Take this new year advice from Business Insider: "The new year is a great time to get on all the major social media networks or clean up your profiles. Get rid of any inappropriate pictures, status messages or tweets and replace them with information about your professional accomplishments."
A recent survey by Consumer Reports shows that 25 percent of Facebook users lie on their profiles, up from 10 percent two years ago, a trend the researchers attribute to rising awareness of privacy protection.
It is pretty horrific all round. Social media has been hijacked by recruiters and bosses who are turning any joy gained from the boundlessness of the Internet into a system of painstaking maintenance guided by rigid PR rules.
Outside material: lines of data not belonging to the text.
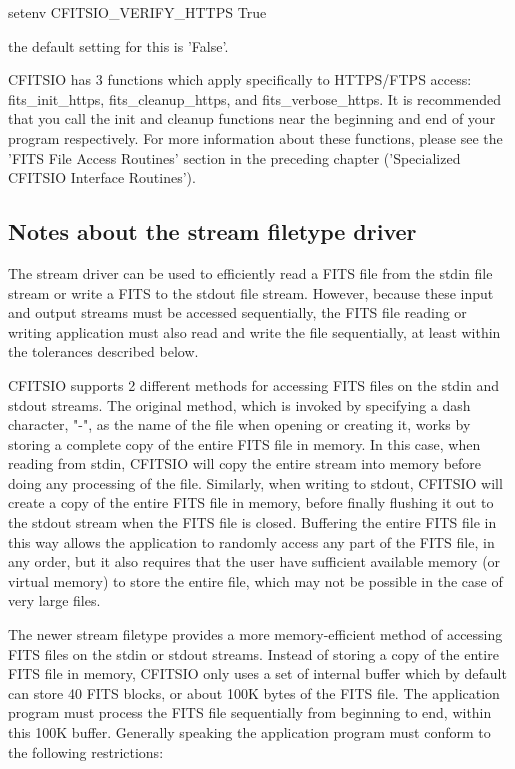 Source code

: \documentclass[11pt]{book}
\begin{document}
setenv CFITSIO\_VERIFY\_HTTPS True

the default setting for this is 'False'.

CFITSIO has 3 functions which apply specifically to HTTPS/FTPS access:  fits\_init\_https, 
fits\_cleanup\_https, and fits\_verbose\_https. It is recommended that you call the 
init and cleanup functions near the beginning and end of your program respectively. 
For more information about these functions, please see the 'FITS File Access Routines'
section in the preceding chapter ('Specialized CFITSIO Interface Routines'). 

\subsection{Notes about the stream filetype driver}

The stream driver can be used to efficiently read a FITS file from the stdin
file stream or write a FITS to the stdout file stream.  However, because these
input and output streams must be accessed sequentially, the FITS file reading or
writing application must also read and write the file sequentially, at least
within the tolerances described below.

CFITSIO supports 2 different methods for accessing FITS files on the stdin and
stdout streams.  The original method, which is invoked by specifying a dash
character, "-", as the name of the file when opening or creating it, works by
storing a complete copy of the entire FITS file in memory.  In this case, when
reading from stdin, CFITSIO will copy the entire stream into memory before doing
any processing of the file.  Similarly, when writing to stdout, CFITSIO will
create a copy of the entire FITS file in memory, before finally flushing it out
to  the stdout stream when the FITS file is closed.  Buffering the entire FITS
file in this way allows the application to randomly access any part of the FITS
file, in any order, but it also requires that the user have sufficient available
memory (or virtual memory) to store the entire file, which may not be possible
in the case of very large files.

The newer stream filetype provides a more memory-efficient method of accessing
FITS files on the stdin or stdout streams.  Instead of storing a copy of the
entire FITS file in memory, CFITSIO only uses a set of internal  buffer which by
default can store  40 FITS blocks, or about  100K bytes of the FITS file.  The
application program must process the FITS file sequentially from beginning to
end, within this 100K buffer.  Generally speaking the application  program must
conform to the following restrictions:
\end{document}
But before we blame the grinches and cry for our lost innocence, we may want to take a look at social media in its golden days - just a few years ago.
The employers may be unfair to base a job decision on social media profiles. If on the Internet nobody knows if you are a dog - say on a dating site - then how could someone know you are not reliable, honest and kind just because someone once took a picture of you drunk and half naked and stuck it on your or their Facebook wall?
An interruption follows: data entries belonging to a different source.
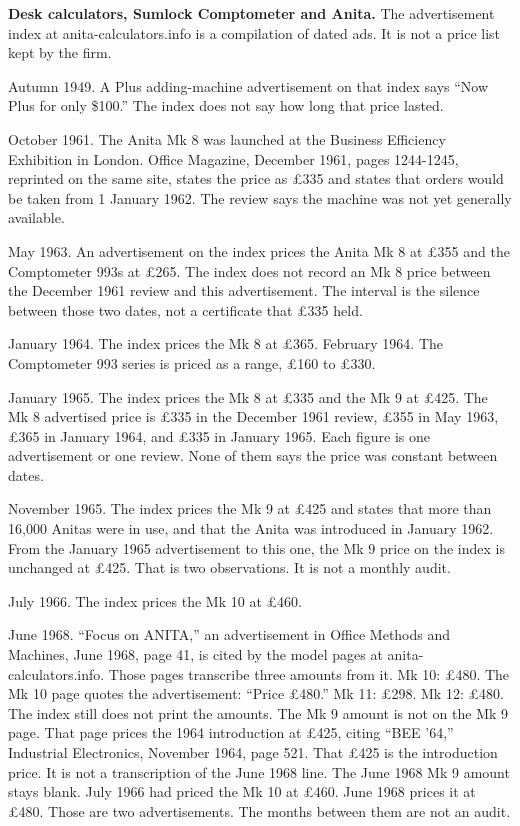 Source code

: \documentclass[
  10pt,
]{article}
\begin{document}
\textbf{Desk calculators, Sumlock Comptometer and Anita.} The
advertisement index at anita-calculators.info is a compilation of dated
ads. It is not a price list kept by the firm.

Autumn 1949. A Plus adding-machine advertisement on that index says
``Now Plus for only \$100.'' The index does not say how long that price
lasted.

October 1961. The Anita Mk 8 was launched at the Business Efficiency
Exhibition in London. Office Magazine, December 1961, pages 1244-1245,
reprinted on the same site, states the price as £335 and states that
orders would be taken from 1 January 1962. The review says the machine
was not yet generally available.

May 1963. An advertisement on the index prices the Anita Mk 8 at £355
and the Comptometer 993s at £265. The index does not record an Mk 8
price between the December 1961 review and this advertisement. The
interval is the silence between those two dates, not a certificate that
£335 held.

January 1964. The index prices the Mk 8 at £365. February 1964. The
Comptometer 993 series is priced as a range, £160 to £330.

January 1965. The index prices the Mk 8 at £335 and the Mk 9 at £425.
The Mk 8 advertised price is £335 in the December 1961 review, £355 in
May 1963, £365 in January 1964, and £335 in January 1965. Each figure is
one advertisement or one review. None of them says the price was
constant between dates.

November 1965. The index prices the Mk 9 at £425 and states that more
than 16,000 Anitas were in use, and that the Anita was introduced in
January 1962. From the January 1965 advertisement to this one, the Mk 9
price on the index is unchanged at £425. That is two observations. It is
not a monthly audit.

July 1966. The index prices the Mk 10 at £460.

June 1968. ``Focus on ANITA,'' an advertisement in Office Methods and
Machines, June 1968, page 41, is cited by the model pages at
anita-calculators.info. Those pages transcribe three amounts from it. Mk
10: £480. The Mk 10 page quotes the advertisement: ``Price £480.'' Mk
11: £298. Mk 12: £480. The index still does not print the amounts. The
Mk 9 amount is not on the Mk 9 page. That page prices the 1964
introduction at £425, citing ``BEE '64,'' Industrial Electronics,
November 1964, page 521. That £425 is the introduction price. It is not
a transcription of the June 1968 line. The June 1968 Mk 9 amount stays
blank. July 1966 had priced the Mk 10 at £460. June 1968 prices it at
£480. Those are two advertisements. The months between them are not an
audit.
\end{document}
When we post a picture, leave a comment, "like" or "dislike" this or that, who hasn't, consciously or not, been trying to create a particular image that may be somewhat different from reality? Who hasn't thought what the activity would make us look like to the audience - our hundreds or even thousands of "friends?"
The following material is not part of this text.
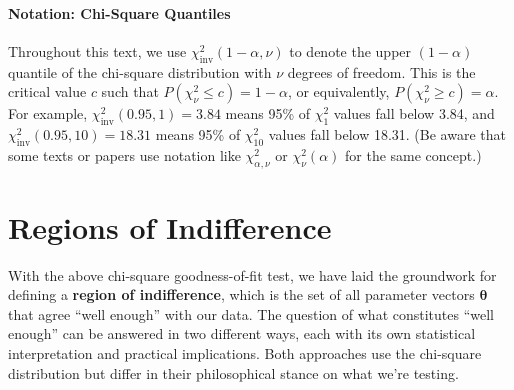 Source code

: \paragraph*{Notation: Chi-Square Quantiles}
Throughout this text, we use $\chi^2_{\text{inv}}(1-\alpha, \nu)$ to denote the upper $(1-\alpha)$ quantile of the chi-square distribution with $\nu$ degrees of freedom. This is the critical value $c$ such that $P(\chi^2_\nu \le c) = 1-\alpha$, or equivalently, $P(\chi^2_\nu \ge c) = \alpha$. For example, $\chi^2_{\text{inv}}(0.95, 1) = 3.84$ means 95\% of $\chi^2_1$ values fall below 3.84, and $\chi^2_{\text{inv}}(0.95, 10) = 18.31$ means 95\% of $\chi^2_{10}$ values fall below 18.31. (Be aware that some texts or papers use notation like $\chi^2_{\alpha,\nu}$ or $\chi^2_{\nu}(\alpha)$ for the same concept.)


\section{Regions of Indifference}
With the above chi-square goodness-of-fit test, we have laid the groundwork for defining a \textbf{region of indifference}, which is the set of all parameter vectors $\boldsymbol{\theta}$ that agree ``well enough'' with our data. The question of what constitutes ``well enough'' can be answered in two different ways, each with its own statistical interpretation and practical implications. Both approaches use the chi-square distribution but differ in their philosophical stance on what we're testing.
Libby Page, a final-year journalism student at the London College of Fashion, posted a blog entry on the website of the Guardian in October 2012, pointing out how disappointing college life is in reality in contrast to the sparkling narrations on the students' Facebook pages. "Is your Facebook page a lie?" Page asked in the headline?
According to a recent survey by the Pew Research Center, 92 percent of Internet users aged 18 to 29 in the US use Facebook, the highest proportion of any age group. This happens to be the period in our life when we are most conscious of our own image and eager to have it approved by people around us.
Before the employers join in, we have already all been guilty of creating a self-censored PR mill online. We all know our Facebook life is not our real life but expect other people to believe it is. As reciprocation, we tend to believe the same of other people too.
With the participation of employers, we only have to switch our image design from a narcissus mode to a professional mode. Not a big change, indeed.
Does this mean that social media makes us more hypocritical or that social media is unfortunate to be born in this hypocritical era? That I don't know.